● To do
Your task is to restate word for word the line containing "TL;DR: 该论文研究了如" and each line that follows it in the listing, and only those.

◆ ◆ ◆

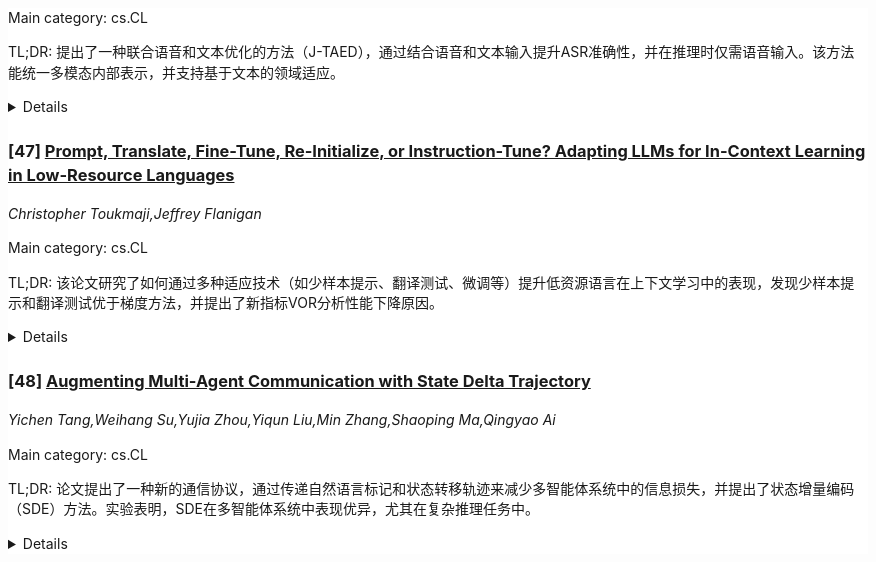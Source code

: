 Main category: cs.CL

TL;DR: 提出了一种联合语音和文本优化的方法（J-TAED），通过结合语音和文本输入提升ASR准确性，并在推理时仅需语音输入。该方法能统一多模态内部表示，并支持基于文本的领域适应。


<details><summary>Details</summary></details>


### [47] [Prompt, Translate, Fine-Tune, Re-Initialize, or Instruction-Tune? Adapting LLMs for In-Context Learning in Low-Resource Languages](https://arxiv.org/abs/2506.19187)
*Christopher Toukmaji,Jeffrey Flanigan*

Main category: cs.CL

TL;DR: 该论文研究了如何通过多种适应技术（如少样本提示、翻译测试、微调等）提升低资源语言在上下文学习中的表现，发现少样本提示和翻译测试优于梯度方法，并提出了新指标VOR分析性能下降原因。


<details><summary>Details</summary></details>


### [48] [Augmenting Multi-Agent Communication with State Delta Trajectory](https://arxiv.org/abs/2506.19209)
*Yichen Tang,Weihang Su,Yujia Zhou,Yiqun Liu,Min Zhang,Shaoping Ma,Qingyao Ai*

Main category: cs.CL

TL;DR: 论文提出了一种新的通信协议，通过传递自然语言标记和状态转移轨迹来减少多智能体系统中的信息损失，并提出了状态增量编码（SDE）方法。实验表明，SDE在多智能体系统中表现优异，尤其在复杂推理任务中。


<details>
  <summary>Details</summary>
Motivation: 现有基于LLM的多智能体系统主要使用自然语言进行通信，虽然简单易解释，但会导致信息损失，尤其是在传递推理逻辑或抽象思维时。

Method: 提出了一种新的通信协议，传递自然语言标记和状态转移轨迹，并设计了状态增量编码（SDE）方法来表示状态转移轨迹。

Result: 实验结果表明，使用SDE的多智能体系统在复杂推理任务中表现优于其他通信协议，达到了SOTA性能。

Conclusion: 状态增量编码（SDE）为基于LLM的多智能体系统提供了通信增强的潜力，尤其在复杂推理任务中表现突出。

Abstract: Multi-agent techniques such as role playing or multi-turn debates have been
shown to be effective in improving the performance of large language models
(LLMs) in downstream tasks. Despite their differences in workflows, existing
LLM-based multi-agent systems mostly use natural language for agent
communication. While this is appealing for its simplicity and interpretability,
it also introduces inevitable information loss as one model must down sample
its continuous state vectors to concrete tokens before transferring them to the
other model. Such losses are particularly significant when the information to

◆ ◆ ◆

● Output for this exercise
TL;DR: 该论文研究了如何通过多种适应技术（如少样本提示、翻译测试、微调等）提升低资源语言在上下文学习中的表现，发现少样本提示和翻译测试优于梯度方法，并提出了新指标VOR分析性能下降原因。


<details><summary>Details</summary></details>


### [48] [Augmenting Multi-Agent Communication with State Delta Trajectory](https://arxiv.org/abs/2506.19209)
*Yichen Tang,Weihang Su,Yujia Zhou,Yiqun Liu,Min Zhang,Shaoping Ma,Qingyao Ai*

Main category: cs.CL

TL;DR: 论文提出了一种新的通信协议，通过传递自然语言标记和状态转移轨迹来减少多智能体系统中的信息损失，并提出了状态增量编码（SDE）方法。实验表明，SDE在多智能体系统中表现优异，尤其在复杂推理任务中。


<details>
  <summary>Details</summary>
Motivation: 现有基于LLM的多智能体系统主要使用自然语言进行通信，虽然简单易解释，但会导致信息损失，尤其是在传递推理逻辑或抽象思维时。

Method: 提出了一种新的通信协议，传递自然语言标记和状态转移轨迹，并设计了状态增量编码（SDE）方法来表示状态转移轨迹。

Result: 实验结果表明，使用SDE的多智能体系统在复杂推理任务中表现优于其他通信协议，达到了SOTA性能。

Conclusion: 状态增量编码（SDE）为基于LLM的多智能体系统提供了通信增强的潜力，尤其在复杂推理任务中表现突出。

Abstract: Multi-agent techniques such as role playing or multi-turn debates have been
shown to be effective in improving the performance of large language models
(LLMs) in downstream tasks. Despite their differences in workflows, existing
LLM-based multi-agent systems mostly use natural language for agent
communication. While this is appealing for its simplicity and interpretability,
it also introduces inevitable information loss as one model must down sample
its continuous state vectors to concrete tokens before transferring them to the
other model. Such losses are particularly significant when the information to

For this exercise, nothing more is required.